De debajo de la mesa sacó una jaula grande, cubierta por una funda, y la puso encima de la mesa, para que todos la vieran.

—Ahora, ¡cuidado! Es mi misión dotarlos de defensas contra las más horrendas criaturas del mundo mágico. Puede que en esta misma aula se tengan que encarar a las cosas que más temen. Pero saben que no les ocurrirá nada malo mientras yo esté aquí. Todo lo que les pido es que conserven la calma.

Irina se acomodó más en su asiento para ver mejor Lockhart puso una mano sobre la funda. Dean y Seamus habían dejado de reír. Neville se encogía en su asiento de la primera fila.

—Tengo que pedirles que no griten —dijo Lockhart en voz baja—. Podrían enfurecerse.

Cuando toda la clase estaba con el corazón en un puño, Lockhart levantó la funda.

—Sí —dijo con entonación teatral—, duendecillos de Cornualles recién atrapados.

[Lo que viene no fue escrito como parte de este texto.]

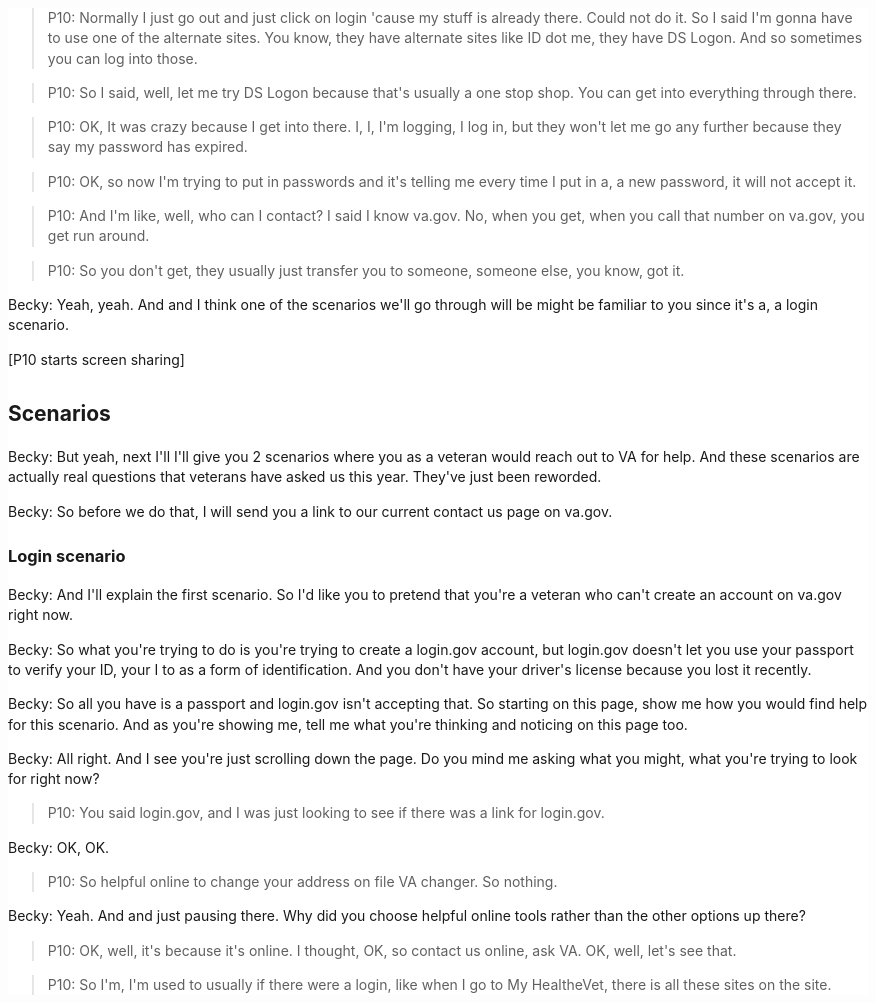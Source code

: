 > P10: Normally I just go out and just click on login 'cause my stuff is already there. Could not do it. So I said I'm gonna have to use one of the alternate sites. You know, they have alternate sites like ID dot me, they have DS Logon. And so sometimes you can log into those.

> P10: So I said, well, let me try DS Logon because that's usually a one stop shop. You can get into everything through there.

> P10: OK, It was crazy because I get into there. I, I, I'm logging, I log in, but they won't let me go any further because they say my password has expired.

> P10: OK, so now I'm trying to put in passwords and it's telling me every time I put in a, a new password, it will not accept it.

> P10: And I'm like, well, who can I contact? I said I know va.gov. No, when you get, when you call that number on va.gov, you get run around.

> P10: So you don't get, they usually just transfer you to someone, someone else, you know, got it.

Becky: Yeah, yeah. And and I think one of the scenarios we'll go through will be might be familiar to you since it's a, a login scenario.

[P10 starts screen sharing]

## Scenarios
Becky: But yeah, next I'll I'll give you 2 scenarios where you as a veteran would reach out to VA for help. And these scenarios are actually real questions that veterans have asked us this year. They've just been reworded.

Becky: So before we do that, I will send you a link to our current contact us page on va.gov.

### Login scenario
Becky: And I'll explain the first scenario. So I'd like you to pretend that you're a veteran who can't create an account on va.gov right now.

Becky: So what you're trying to do is you're trying to create a login.gov account, but login.gov doesn't let you use your passport to verify your ID, your I to as a form of identification. And you don't have your driver's license because you lost it recently.

Becky: So all you have is a passport and login.gov isn't accepting that. So starting on this page, show me how you would find help for this scenario. And as you're showing me, tell me what you're thinking and noticing on this page too.

Becky: All right. And I see you're just scrolling down the page. Do you mind me asking what you might, what you're trying to look for right now?

> P10: You said login.gov, and I was just looking to see if there was a link for login.gov.

Becky: OK, OK.

> P10: So helpful online to change your address on file VA changer. So nothing.

Becky: Yeah. And and just pausing there. Why did you choose helpful online tools rather than the other options up there?

> P10: OK, well, it's because it's online. I thought, OK, so contact us online, ask VA. OK, well, let's see that.

> P10: So I'm, I'm used to usually if there were a login, like when I go to My HealtheVet, there is all these sites on the site.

Seamus Finnigan no pudo controlarse y soltó una carcajada que ni siquiera Lockhart pudo interpretar como un grito de terror.

—¿Sí? —Lockhart sonrió a Seamus.

—Bueno, es que no son... muy peligrosos, ¿verdad? —se explicó Seamus con dificultad.

—¡No estés tan seguro! —dijo Lockhart, apuntando a Seamus con un dedo acusador—. ¡Pueden ser unos seres endemoniadamente engañosos!

Los duendecillos eran de color azul eléctrico y medían unos veinte centímetros de altura, con rostros afilados y voces tan agudas y estridentes que era como oír a un montón de periquitos discutiendo. En el instante en que había levantado la funda, se habían puesto a parlotear y a moverse como locos, golpeando los barrotes para meter ruido y haciendo muecas a los que tenían más cerca.

—Está bien —dijo Lockhart en voz alta—. ¡Veamos qué hacen con ellos! —Y abrió la jaula.

Se armó un pandemónium. Los duendecillos salieron disparados como cohetes en todas direcciones. Dos agarraron a Neville por las orejas y lo alzaron en el aire. Algunos salieron volando y atravesaron las ventanas, llenando de cristales rotos a los de la fila de atrás. El resto se dedicó a destruir la clase más rápidamente que un rinoceronte en estampida. Agarraban los tinteros y rociaban
de tinta la clase, hacían trizas los libros y los folios, rasgaban los carteles de las paredes, le daban vuelta a la papelera y agarraban bolsas y libros y los arrojaban por las ventanas rotas. Al cabo de unos minutos, la mitad de la clase se había refugiado debajo de los pupitres y Neville se balanceaba colgando de la lámpara del techo.

—Vamos ya, atrápenlos, atrápenlos, sólo son duendecillos... —gritaba
Lockhart.

Se aremangó, blandió su varita mágica y gritó:

¡Peskipiski Pestenomi!

No sirvió absolutamente de nada; uno de los duendecillos le arrebató la varita y la tiró por la ventana. Lockhart tragó saliva y se escondió debajo de su mesa, a tiempo de evitar ser aplastado por Neville, que cayó al suelo un segudo más tarde, al ceder la lámpara.

Sonó la campana y todos corrieron hacia la salida. En la calma relativa que siguió, Lockhart se irguió, vio a Irina, Harry, Ron y Hermione y les dijo:

—Bueno, ustedes cuatro meterán en la jaula los que quedan. —Salió y cerró la puerta.

—¿Han visto? —bramó Ron, cuando uno de los duendecillos que quedaban le mordió en la oreja haciéndole daño.

—Sólo quiere que adquiramos experiencia práctica —dijo Hermione, inmovilizando a dos duendecillos a la vez con un útil hechizo congelador y metiéndolos en la jaula.

—¿En qué? ¿En cómo atrapar duendecillos? —dijo Irina mientras atrapaba un duendecillo.

—Hermione, él no tenía ni idea de lo que hacía —añadió Harry.

—Mentira —dijo Hermione—. Ya has leído sus libros, fíjate en todas las cosas asombrosas que ha hecho...

—Que él dice que ha hecho —añadió Ron.